AIM OF THE TASK -
Find the line with "- VFS(Virtual FileSystem)" in the entries below, then output every line from it down to the line with "No authorization required", exactly and with no pictures.

───── DATA FOR THE TASK ─────

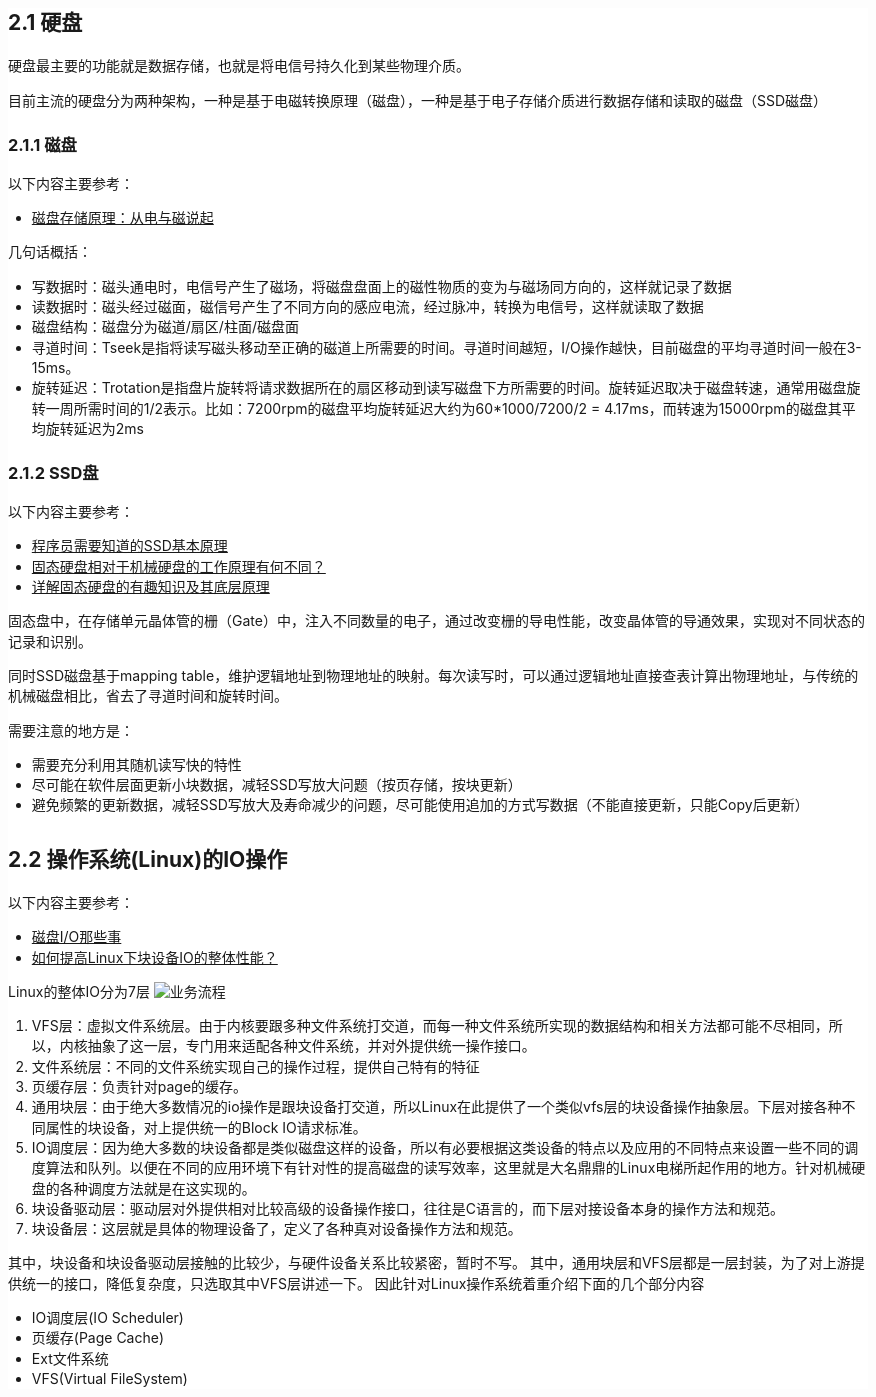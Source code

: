 
## 2.1 硬盘
硬盘最主要的功能就是数据存储，也就是将电信号持久化到某些物理介质。

目前主流的硬盘分为两种架构，一种是基于电磁转换原理（磁盘），一种是基于电子存储介质进行数据存储和读取的磁盘（SSD磁盘）

### 2.1.1 磁盘
以下内容主要参考：
- [磁盘存储原理：从电与磁说起](https://cloud.tencent.com/developer/article/1360326)

几句话概括：
- 写数据时：磁头通电时，电信号产生了磁场，将磁盘盘面上的磁性物质的变为与磁场同方向的，这样就记录了数据
- 读数据时：磁头经过磁面，磁信号产生了不同方向的感应电流，经过脉冲，转换为电信号，这样就读取了数据
- 磁盘结构：磁盘分为磁道/扇区/柱面/磁盘面
- 寻道时间：Tseek是指将读写磁头移动至正确的磁道上所需要的时间。寻道时间越短，I/O操作越快，目前磁盘的平均寻道时间一般在3-15ms。
- 旋转延迟：Trotation是指盘片旋转将请求数据所在的扇区移动到读写磁盘下方所需要的时间。旋转延迟取决于磁盘转速，通常用磁盘旋转一周所需时间的1/2表示。比如：7200rpm的磁盘平均旋转延迟大约为60*1000/7200/2 = 4.17ms，而转速为15000rpm的磁盘其平均旋转延迟为2ms

### 2.1.2 SSD盘
以下内容主要参考： 

 - [程序员需要知道的SSD基本原理](http://oserror.com/backend/ssd-principle/)  
 - [固态硬盘相对于机械硬盘的工作原理有何不同？](https://www.zhihu.com/question/19586041)
 - [详解固态硬盘的有趣知识及其底层原理](https://zhuanlan.zhihu.com/p/114237145)

固态盘中，在存储单元晶体管的栅（Gate）中，注入不同数量的电子，通过改变栅的导电性能，改变晶体管的导通效果，实现对不同状态的记录和识别。

同时SSD磁盘基于mapping table，维护逻辑地址到物理地址的映射。每次读写时，可以通过逻辑地址直接查表计算出物理地址，与传统的机械磁盘相比，省去了寻道时间和旋转时间。

需要注意的地方是：
 - 需要充分利用其随机读写快的特性
 - 尽可能在软件层面更新小块数据，减轻SSD写放大问题（按页存储，按块更新）
 - 避免频繁的更新数据，减轻SSD写放大及寿命减少的问题，尽可能使用追加的方式写数据（不能直接更新，只能Copy后更新）

## 2.2 操作系统(Linux)的IO操作

以下内容主要参考：
- [磁盘I/O那些事](https://tech.meituan.com/2017/05/19/about-desk-io.html)
- [如何提高Linux下块设备IO的整体性能？](https://cloud.tencent.com/developer/article/1052883)

Linux的整体IO分为7层
![业务流程](https://awps-assets.meituan.net/mit-x/blog-images-bundle-2017/6e034503.png)
 1. VFS层：虚拟文件系统层。由于内核要跟多种文件系统打交道，而每一种文件系统所实现的数据结构和相关方法都可能不尽相同，所以，内核抽象了这一层，专门用来适配各种文件系统，并对外提供统一操作接口。
 2. 文件系统层：不同的文件系统实现自己的操作过程，提供自己特有的特征
 3. 页缓存层：负责针对page的缓存。
 4. 通用块层：由于绝大多数情况的io操作是跟块设备打交道，所以Linux在此提供了一个类似vfs层的块设备操作抽象层。下层对接各种不同属性的块设备，对上提供统一的Block IO请求标准。
 5. IO调度层：因为绝大多数的块设备都是类似磁盘这样的设备，所以有必要根据这类设备的特点以及应用的不同特点来设置一些不同的调度算法和队列。以便在不同的应用环境下有针对性的提高磁盘的读写效率，这里就是大名鼎鼎的Linux电梯所起作用的地方。针对机械硬盘的各种调度方法就是在这实现的。
 6. 块设备驱动层：驱动层对外提供相对比较高级的设备操作接口，往往是C语言的，而下层对接设备本身的操作方法和规范。
 7. 块设备层：这层就是具体的物理设备了，定义了各种真对设备操作方法和规范。

其中，块设备和块设备驱动层接触的比较少，与硬件设备关系比较紧密，暂时不写。
其中，通用块层和VFS层都是一层封装，为了对上游提供统一的接口，降低复杂度，只选取其中VFS层讲述一下。
因此针对Linux操作系统着重介绍下面的几个部分内容
 - IO调度层(IO Scheduler)
 - 页缓存(Page Cache)
 - Ext文件系统
 - VFS(Virtual FileSystem)
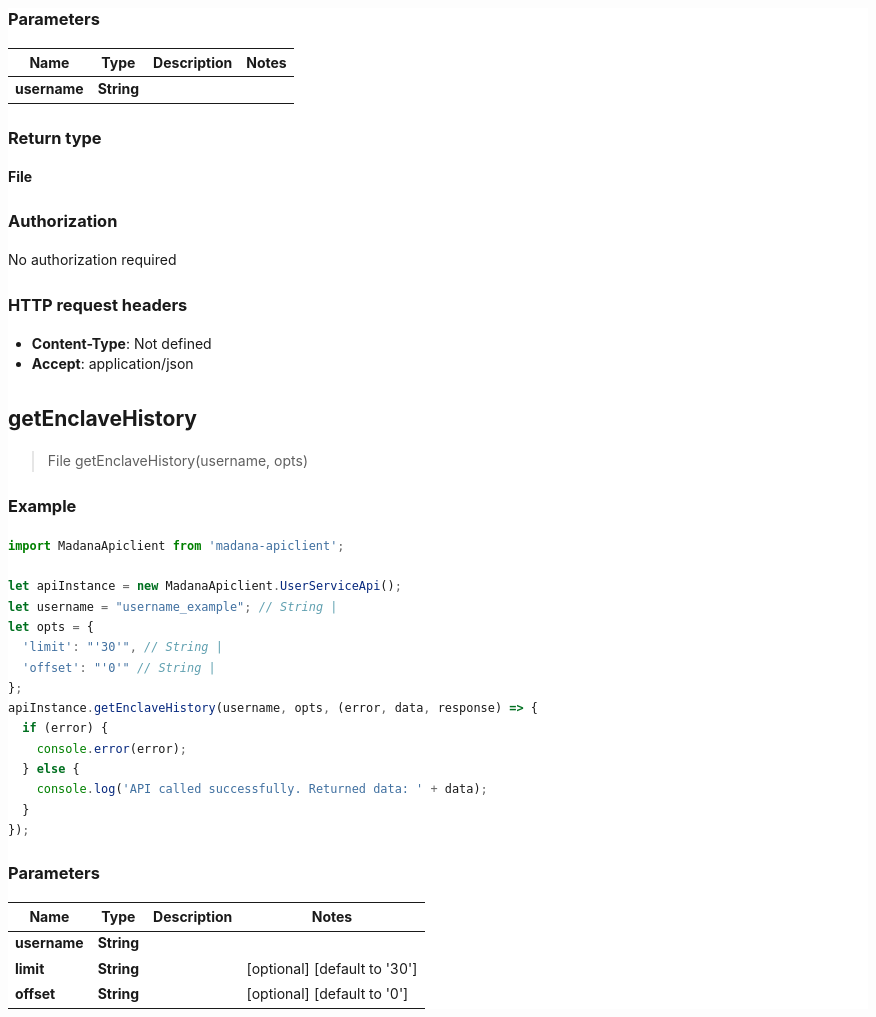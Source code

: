 ### Parameters


Name | Type | Description  | Notes
------------- | ------------- | ------------- | -------------
 **username** | **String**|  | 

### Return type

**File**

### Authorization

No authorization required

### HTTP request headers

- **Content-Type**: Not defined
- **Accept**: application/json


## getEnclaveHistory

> File getEnclaveHistory(username, opts)



### Example

```javascript
import MadanaApiclient from 'madana-apiclient';

let apiInstance = new MadanaApiclient.UserServiceApi();
let username = "username_example"; // String | 
let opts = {
  'limit': "'30'", // String | 
  'offset': "'0'" // String | 
};
apiInstance.getEnclaveHistory(username, opts, (error, data, response) => {
  if (error) {
    console.error(error);
  } else {
    console.log('API called successfully. Returned data: ' + data);
  }
});
```

### Parameters


Name | Type | Description  | Notes
------------- | ------------- | ------------- | -------------
 **username** | **String**|  | 
 **limit** | **String**|  | [optional] [default to &#39;30&#39;]
 **offset** | **String**|  | [optional] [default to &#39;0&#39;]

─────

WRITTEN SOLUTION -
 - VFS(Virtual FileSystem)
Source code

: ### Parameters


Name | Type | Description  | Notes
------------- | ------------- | ------------- | -------------
 **username** | **String**|  | 

### Return type

**File**

### Authorization

No authorization required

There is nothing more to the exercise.